Il apparait que 3,4 millions de personnes occupent des emplois qui pourraient être assumés par des robots, soit 15% des salariés estime ainsi l’organisme France Stratégie qui chiffre à 25% la part des emplois industriels automatisables et à 13% celle des métiers de services.

La technologie n’est pas le seul facteur

Malgré la digitalisation de la plupart de nos emplois, il pourrait sembler évident que nos emplois soient menacés par ces robots. Et pourtant, une flopée d’emplois apparaissent comme peu automatisables en France. Leur nombre a augmenté de 33% en 15 ans, passant de 6,9 millions en 1998 à 9,1 millions en 2013

L’étude prend comme exemple le secteur bancaire. 61% des employés déclarent occuper un emploi nécessitant une réponse immédiate à une demande extérieure sans pour autant appliquer des  consignes strictes

Rentabilité économique

« Les robots coûtent moins chers que des employés », voilà une phrase qui ressort souvent dans les débats.
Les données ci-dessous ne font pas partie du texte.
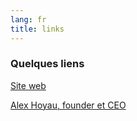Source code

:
 ```yaml
---
lang: fr
title: links
---
```

### Quelques liens

[Site web](https://cto-bro.com)

[Alex Hoyau, founder et CEO](https://www.linkedin.com/in/webappdev/)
Mais il faut savoir que d’autres facteurs influencent le déploiement des robots et automates. Certes les robots ne vont être soumis au stress, aux intempéries, aux retards etc. Mais, ils peuvent être incompatibles avec certaines organisations de travail, ou encore de travail d’éthique. Donc, oui il est possible d’embaucher des robots, mais, cela n’empêche pas d’employer des collaborateurs.

Par exemple, l’industrie automobile allemande fait partie des plus robotisées au monde, elle compte pas moins de 800 000 salariés en 2015, soit autant qu’il y a dix ans et 100 000 de plus qu’il y a 20 ans.

Malgré les inquiétudes, le numérique pourrait créer des emplois, en R&D, conception, production, commercialisation ou encore la maintenance d’automates, nous confie France Stratégie.